The only thing I know that will change the color of a cigar, and possibly damage it is direct sunlight. Are your sticks in a glass top humidor or a cabinet humidor with glass doors? If they are, move the humidor. That sunlight will heat up your humi and cause a load of problems for you.
Almost any plastic will age poorly, and clear plastics will change color, but that is due mostly to the sun and heat, neither of which should be a problem in the humi. Oils and age are both a factor, but the sun will speed both of those up, ruining the cigar and the cello.

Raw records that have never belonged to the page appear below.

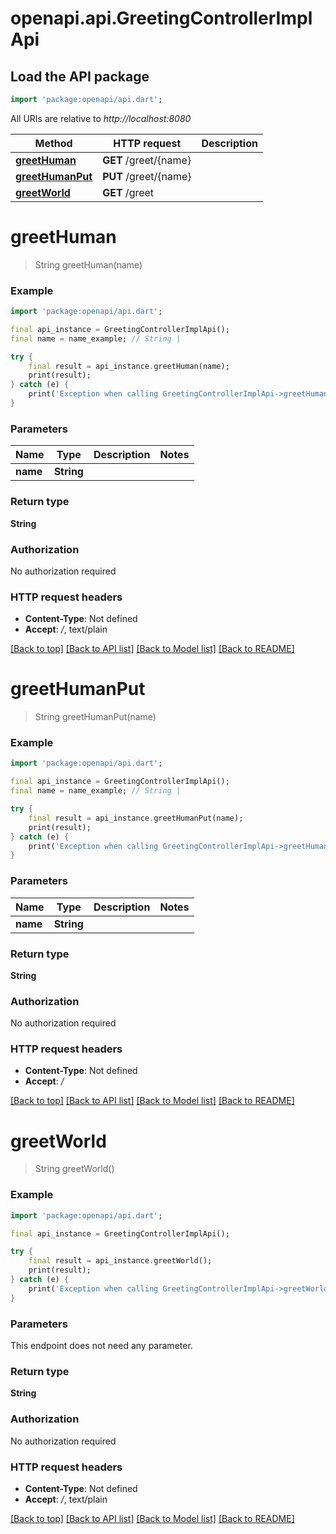 # openapi.api.GreetingControllerImplApi

## Load the API package
```dart
import 'package:openapi/api.dart';
```

All URIs are relative to *http://localhost:8080*

Method | HTTP request | Description
------------- | ------------- | -------------
[**greetHuman**](GreetingControllerImplApi.md#greethuman) | **GET** /greet/{name} | 
[**greetHumanPut**](GreetingControllerImplApi.md#greethumanput) | **PUT** /greet/{name} | 
[**greetWorld**](GreetingControllerImplApi.md#greetworld) | **GET** /greet | 


# **greetHuman**
> String greetHuman(name)



### Example
```dart
import 'package:openapi/api.dart';

final api_instance = GreetingControllerImplApi();
final name = name_example; // String | 

try {
    final result = api_instance.greetHuman(name);
    print(result);
} catch (e) {
    print('Exception when calling GreetingControllerImplApi->greetHuman: $e\n');
}
```

### Parameters

Name | Type | Description  | Notes
------------- | ------------- | ------------- | -------------
 **name** | **String**|  | 

### Return type

**String**

### Authorization

No authorization required

### HTTP request headers

 - **Content-Type**: Not defined
 - **Accept**: */*, text/plain

[[Back to top]](#) [[Back to API list]](../README.md#documentation-for-api-endpoints) [[Back to Model list]](../README.md#documentation-for-models) [[Back to README]](../README.md)

# **greetHumanPut**
> String greetHumanPut(name)



### Example
```dart
import 'package:openapi/api.dart';

final api_instance = GreetingControllerImplApi();
final name = name_example; // String | 

try {
    final result = api_instance.greetHumanPut(name);
    print(result);
} catch (e) {
    print('Exception when calling GreetingControllerImplApi->greetHumanPut: $e\n');
}
```

### Parameters

Name | Type | Description  | Notes
------------- | ------------- | ------------- | -------------
 **name** | **String**|  | 

### Return type

**String**

### Authorization

No authorization required

### HTTP request headers

 - **Content-Type**: Not defined
 - **Accept**: */*

[[Back to top]](#) [[Back to API list]](../README.md#documentation-for-api-endpoints) [[Back to Model list]](../README.md#documentation-for-models) [[Back to README]](../README.md)

# **greetWorld**
> String greetWorld()



### Example
```dart
import 'package:openapi/api.dart';

final api_instance = GreetingControllerImplApi();

try {
    final result = api_instance.greetWorld();
    print(result);
} catch (e) {
    print('Exception when calling GreetingControllerImplApi->greetWorld: $e\n');
}
```

### Parameters
This endpoint does not need any parameter.

### Return type

**String**

### Authorization

No authorization required

### HTTP request headers

 - **Content-Type**: Not defined
 - **Accept**: */*, text/plain

[[Back to top]](#) [[Back to API list]](../README.md#documentation-for-api-endpoints) [[Back to Model list]](../README.md#documentation-for-models) [[Back to README]](../README.md)

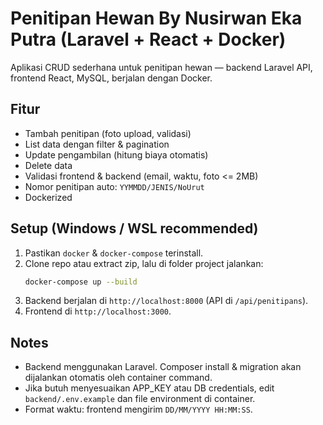 # Penitipan Hewan By Nusirwan Eka Putra (Laravel + React + Docker)

Aplikasi CRUD sederhana untuk penitipan hewan — backend Laravel API, frontend React, MySQL, berjalan dengan Docker.

## Fitur
- Tambah penitipan (foto upload, validasi)
- List data dengan filter & pagination
- Update pengambilan (hitung biaya otomatis)
- Delete data
- Validasi frontend & backend (email, waktu, foto <= 2MB)
- Nomor penitipan auto: `YYMMDD/JENIS/NoUrut`
- Dockerized

## Setup (Windows / WSL recommended)
1. Pastikan `docker` & `docker-compose` terinstall.
2. Clone repo atau extract zip, lalu di folder project jalankan:
   ```bash
   docker-compose up --build
   ```
3. Backend berjalan di `http://localhost:8000` (API di `/api/penitipans`).
4. Frontend di `http://localhost:3000`.

## Notes
- Backend menggunakan Laravel. Composer install & migration akan dijalankan otomatis oleh container command.
- Jika butuh menyesuaikan APP_KEY atau DB credentials, edit `backend/.env.example` dan file environment di container.
- Format waktu: frontend mengirim `DD/MM/YYYY HH:MM:SS`.
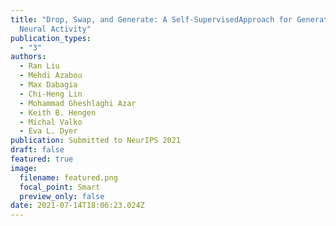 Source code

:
 ```yaml
---
title: "Drop, Swap, and Generate: A Self-SupervisedApproach for Generating
  Neural Activity"
publication_types:
  - "3"
authors:
  - Ran Liu
  - Mehdi Azabou
  - Max Dabagia
  - Chi-Heng Lin
  - Mohammad Gheshlaghi Azar
  - Keith B. Hengen
  - Michal Valko
  - Eva L. Dyer
publication: Submitted to NeurIPS 2021
draft: false
featured: true
image:
  filename: featured.png
  focal_point: Smart
  preview_only: false
date: 2021-07-14T18:06:23.024Z
---
```

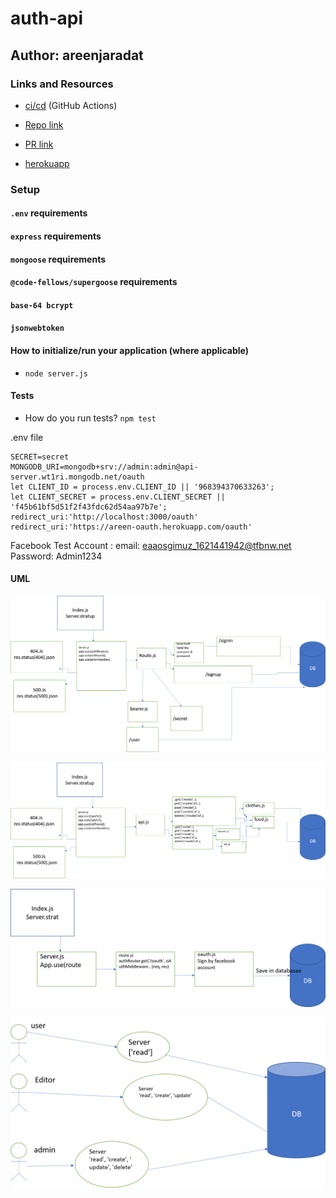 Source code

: # auth-api

## Author: areenjaradat

### Links and Resources

- [ci/cd](https://github.com/areenjaradat/OAuth/actions) (GitHub Actions)

- [Repo link](https://github.com/areenjaradat/OAuth)

- [PR link](https://github.com/areenjaradat/OAuth/pulls)

- [herokuapp](https://areen-oauth.herokuapp.com)

### Setup

#### `.env` requirements

#### `express` requirements

#### `mongoose` requirements

#### `@code-fellows/supergoose` requirements

#### `base-64 bcrypt`

#### `jsonwebtoken`

#### How to initialize/run your application (where applicable)

- `node server.js`

#### Tests

- How do you run tests?
   `npm test`

.env file

```PORT=3000
SECRET=secret
MONGODB_URI=mongodb+srv://admin:admin@api-server.wt1ri.mongodb.net/oauth
let CLIENT_ID = process.env.CLIENT_ID || '968394370633263';
let CLIENT_SECRET = process.env.CLIENT_SECRET || 'f45b61bf5d51f2f43fdc62d54aa97b7e';
redirect_uri:'http://localhost:3000/oauth'
redirect_uri:'https://areen-oauth.herokuapp.com/oauth'
```

Facebook Test Account :
 email: eaaosgimuz_1621441942@tfbnw.net
 Password: Admin1234

#### UML

![uml](assest/uml7.png)

![uml](assest/uml8.png)

![uml](assest/oauth.png)

![uml](assest/wrrc8.png)
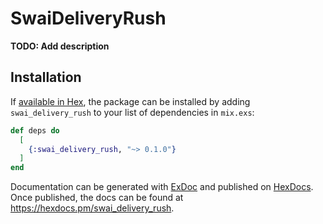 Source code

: # SwaiDeliveryRush

**TODO: Add description**

## Installation

If [available in Hex](https://hex.pm/docs/publish), the package can be installed
by adding `swai_delivery_rush` to your list of dependencies in `mix.exs`:

```elixir
def deps do
  [
    {:swai_delivery_rush, "~> 0.1.0"}
  ]
end
```

Documentation can be generated with [ExDoc](https://github.com/elixir-lang/ex_doc)
and published on [HexDocs](https://hexdocs.pm). Once published, the docs can
be found at <https://hexdocs.pm/swai_delivery_rush>.

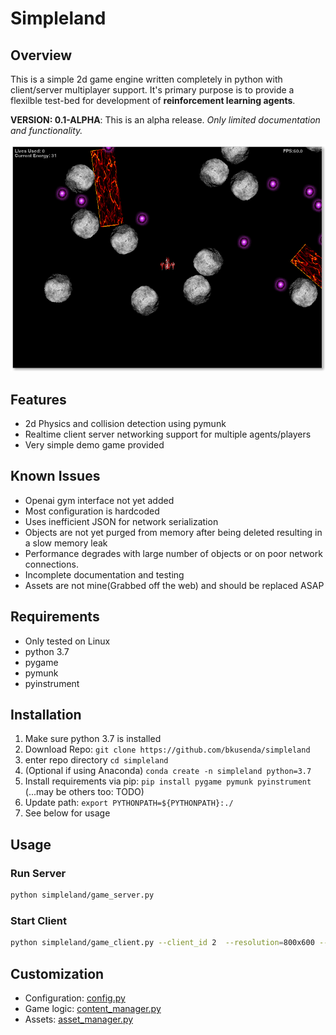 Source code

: # Simpleland

## Overview
This is a simple 2d game engine written completely in python with client/server multiplayer support. It's primary purpose is to provide a flexilble test-bed for development of **reinforcement learning agents**.

**VERSION: 0.1-ALPHA**: This is an alpha release.  *Only limited documentation and functionality.*

![alt text](https://raw.githubusercontent.com/bkusenda/simpleland/master/assets/game_screen1.png "Game screenshot")

## Features
- 2d Physics and collision detection using pymunk
- Realtime client server networking support for multiple agents/players
- Very simple demo game provided

## Known Issues
- Openai gym interface not yet added
- Most configuration is hardcoded
- Uses inefficient JSON for network serialization
- Objects are not yet purged from memory after being deleted resulting in a slow memory leak
- Performance degrades with large number of objects or on poor network connections.
- Incomplete documentation and testing
- Assets are not mine(Grabbed off the web) and should be replaced ASAP

## Requirements
- Only tested on Linux
- python 3.7
- pygame
- pymunk
- pyinstrument 

## Installation

1. Make sure python 3.7 is installed
1. Download Repo:  ```git clone https://github.com/bkusenda/simpleland```
1. enter repo directory ```cd simpleland```
1. (Optional if using Anaconda) ```conda create -n simpleland python=3.7```
1. Install requirements via pip: ```pip install pygame pymunk pyinstrument``` (...may be others too: TODO)
1. Update path: ```export PYTHONPATH=${PYTHONPATH}:./```
1. See below for usage


## Usage
### Run Server

```bash
python simpleland/game_server.py
```

### Start Client
```bash
python simpleland/game_client.py --client_id 2  --resolution=800x600 --hostname=YOURHOSTNAME
```

## Customization

- Configuration: [config.py](simpleland/config.py)
- Game logic: [content_manager.py](simpleland/content_manager.py)
- Assets: [asset_manager.py](simpleland/asset_manager.py)
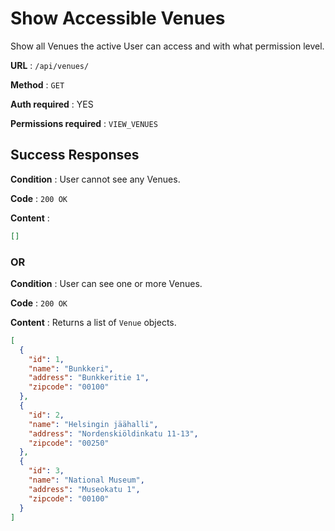 # Show Accessible Venues

Show all Venues the active User can access and with what permission level.

**URL** : `/api/venues/`

**Method** : `GET`

**Auth required** : YES

**Permissions required** : `VIEW_VENUES`

## Success Responses

**Condition** : User cannot see any Venues.

**Code** : `200 OK`

**Content** :

```json
[]
```

### OR

**Condition** : User can see one or more Venues.

**Code** : `200 OK`

**Content** : Returns a list of `Venue` objects.

```json
[
  {
    "id": 1,
    "name": "Bunkkeri",
    "address": "Bunkkeritie 1",
    "zipcode": "00100"
  },
  {
    "id": 2,
    "name": "Helsingin jäähalli",
    "address": "Nordenskiöldinkatu 11-13",
    "zipcode": "00250"
  },
  {
    "id": 3,
    "name": "National Museum",
    "address": "Museokatu 1",
    "zipcode": "00100"
  }
]
```
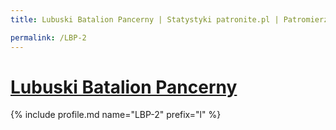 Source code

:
 ```yaml
---
title: Lubuski Batalion Pancerny | Statystyki patronite.pl | Patromierz

permalink: /LBP-2
---
```


# [Lubuski Batalion Pancerny](https://patronite.pl/LBP-2)

{% include profile.md name="LBP-2" prefix="l" %}
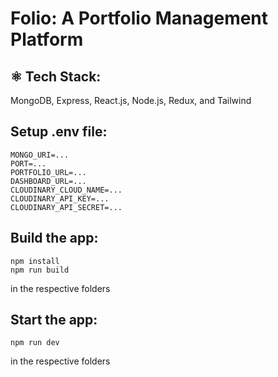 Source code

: # Folio: A Portfolio Management Platform

## ⚛️ Tech Stack: 
MongoDB, Express, React.js, Node.js, Redux, and Tailwind

## Setup .env file:
```
MONGO_URI=...
PORT=...
PORTFOLIO_URL=...
DASHBOARD_URL=...
CLOUDINARY_CLOUD_NAME=...
CLOUDINARY_API_KEY=...
CLOUDINARY_API_SECRET=...
```

## Build the app:
```
npm install
npm run build
```
in the respective folders

## Start the app:
```
npm run dev
```
in the respective folders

however i do agree that age and heat will yellow cellophane a bit as well. this saw no sun. only heat. if cellophane actually stole oils from cigars then the cigar companies would not put cellophane on the cigars. cellophane was actually designed to repel liquids (oils) rather than absorb them. i think age and heat are a much larger factor than oils.
I guess I mispoke/typed
The cello does not steal any oils from the cigar. The oils in the cigar will 'leak' over time. This is a fact of aging. Those oils will deposit on the cello, and can actually be cleaned off of the cello, if someone was **** enought to do it, heheheh. The well aged cigar will look 'oilier' and may even have bloom, which I think is dried oils (looks like white powder, but unlike mould it can be wiped off the cigar). This act of leaking oil will stain the cello from the inside, but this will not harm the cigar at all, as the oils will have leaked anyway.
The sun and heat will cause yellowing, but also drying and make the cello very brittle
Since the outside leaf of a cigar is far less porous than a paper lined cigarette, for example, it can take years for these tobacco oils to leak. Not something you would observe in just a few months.
so is it really taking the color from the oil?
kinda makes me wanna press some aged tobacco for "tobacco oil" just to see the color of it.
i wonder if the maduro process changes the color of the oils?
i wonder if tobacco oil would be good for cooking....
to far?
bloom (or plume) is crystalized (sp?) oils on the surface of a cigar.
... and for clarification, mold can be wiped off of a cigar as well (according to the august 7, 2009 cigar.com podcast and personal experience).
Plume will almost sparkle and is evenly distributed on a cigar and look two dimensional (no depth in relation to the surface of the cigar). mold will be patchy and have some depth to it because it has a bit of structure to it. after the mold is brushed off there can often be a discoloration left in its place.
You just brought a whole new meaning to the term "smokey flavor". I think you really might be on to something. That would be like a full blown meal, that had the flavor infusions of really good cigars... (drooling)
...well i have. she doesnt know about that yet.
also in the works:
chocolate stout truffle
eggnog truffle
blueberry muffin truffle
... a chocolate stout truffle...
as in stout like a beer? ... (still drooling)
a chocolate with stout beer qualities?